Measuring; Device This invention relates to a measuring device and more particularly to a device for obtaining a volume related measurement, such as the dimensional weight or the volume, of an article, such as a parcel.

The dimensional weight of an article is a notional weight of the article calculated at least to some extent in accordance with the dimensions of the article and more particularly but not necessarily exclusively calculated from the dimensions of the article assuming that the article is of uniform predetermined density.

Airline freight forwarding businesses generally bill customers in accordance with the weight of a parcel.

Airlines, on the other hand, tend to bill the freight forwarding businesses in accordance with the space occupied.
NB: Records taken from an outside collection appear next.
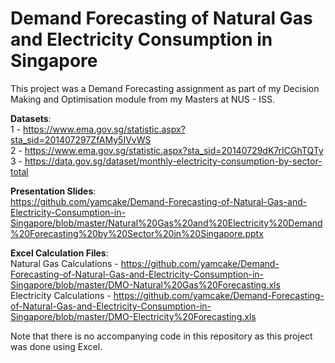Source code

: # Demand Forecasting of Natural Gas and Electricity Consumption in Singapore

This project was a Demand Forecasting assignment as part of my Decision Making and Optimisation module from my Masters at NUS - ISS.

**Datasets**: <br />
1 - https://www.ema.gov.sg/statistic.aspx?sta_sid=201407297ZfAMy5IVvWS<br />
2 - https://www.ema.gov.sg/statistic.aspx?sta_sid=20140729dK7rICGhTQTy<br />
3 - https://data.gov.sg/dataset/monthly-electricity-consumption-by-sector-total

**Presentation Slides**: <br />
https://github.com/yamcake/Demand-Forecasting-of-Natural-Gas-and-Electricity-Consumption-in-Singapore/blob/master/Natural%20Gas%20and%20Electricity%20Demand%20Forecasting%20by%20Sector%20in%20Singapore.pptx

**Excel Calculation Files**: <br />
Natural Gas Calculations - https://github.com/yamcake/Demand-Forecasting-of-Natural-Gas-and-Electricity-Consumption-in-Singapore/blob/master/DMO-Natural%20Gas%20Forecasting.xls <br />
Electricity Calculations - https://github.com/yamcake/Demand-Forecasting-of-Natural-Gas-and-Electricity-Consumption-in-Singapore/blob/master/DMO-Electricity%20Forecasting.xls

Note that there is no accompanying code in this repository as this project was done using Excel.
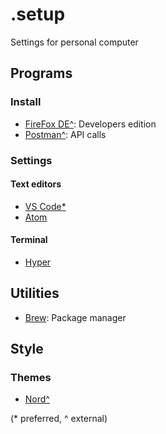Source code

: # .setup
Settings for personal computer

## Programs
### Install
- [FireFox DE^](https://www.mozilla.org/en-US/firefox/developer/): Developers edition
- [Postman^](https://www.getpostman.com/): API calls

### Settings
#### Text editors
- [VS Code*](https://github.com/SeanMcP/.setup/blob/master/vs-code.md)
- [Atom](https://github.com/SeanMcP/.setup/blob/master/atom.md)

#### Terminal
- [Hyper](https://github.com/SeanMcP/.setup/blob/master/hyper.md)

## Utilities
- [Brew](https://github.com/SeanMcP/.setup/blob/master/brew.md): Package manager

## Style
### Themes
- [Nord^](https://github.com/arcticicestudio/nord)

(\* preferred, \^ external)
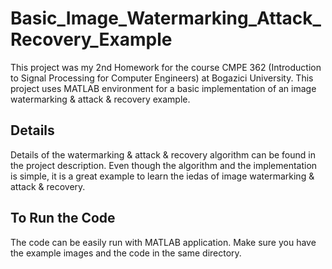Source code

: # Basic_Image_Watermarking_Attack_Recovery_Example
This project was my 2nd Homework for the course CMPE 362 (Introduction to Signal Processing for Computer Engineers) at Bogazici University. This project uses MATLAB environment for a basic implementation of an image watermarking &amp; attack &amp; recovery example.

## Details
Details of the watermarking & attack & recovery algorithm can be found in the project description. Even though the algorithm and the implementation is simple, it is a great example to learn the iedas of image watermarking & attack & recovery.

## To Run the Code
The code can be easily run with MATLAB application. Make sure you have the example images and the code in the same directory.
Thus, the airline freight forwarding businesses can make a loss on parcels containing low density articles. Some airline freight forwarding businesses first weigh a parcel and then take a subjective view as to whether the parcel is large for its weight. If it is, the parcel is then measured using a tape measure and the dimensional weight is calculated for costing purposes.

This is a labour intensive exercise and because any decision to measure the dimensions of a parcel is based on the subjective view of an operator, errors inevitably occur.

The present invention seeks to provide a device for conveniently obtaining a volume related measurement, such as the dimensional weight, of an article.

According to the present invention, there is provided a device for obtaining a volume related measurement of an article, comprising movable measuring means for measuring each dimension of the article, signal generating means responsive to movement of the measuring means for generating a signal representative of the distance moved by the measuring means and hence of the dimension of the article, means for storing the generated signals, and means for calculating the volume related measurement of the article in accordance with the stored signals.

Preferably, the movable measuring means comprises at least one rotatable member, such as an elastomeric roller, which can be drawn across the surfaces of the article.

Preferably, the device further comprises support means, an arm connected to the support means for pivotable movement between first and second positions, the rotatable member being supported for rotation by said arm, and spring means urging the arm towards its first position, the arm being pivotable from its first position towards its second position against the urging force of the spring means by pressing the roller against a surface of the article. The device may also comprise means for detecting pivotable movement of the arm between its first and second positions and between its second and first positions. In this case, the detecting means may be a microswitch.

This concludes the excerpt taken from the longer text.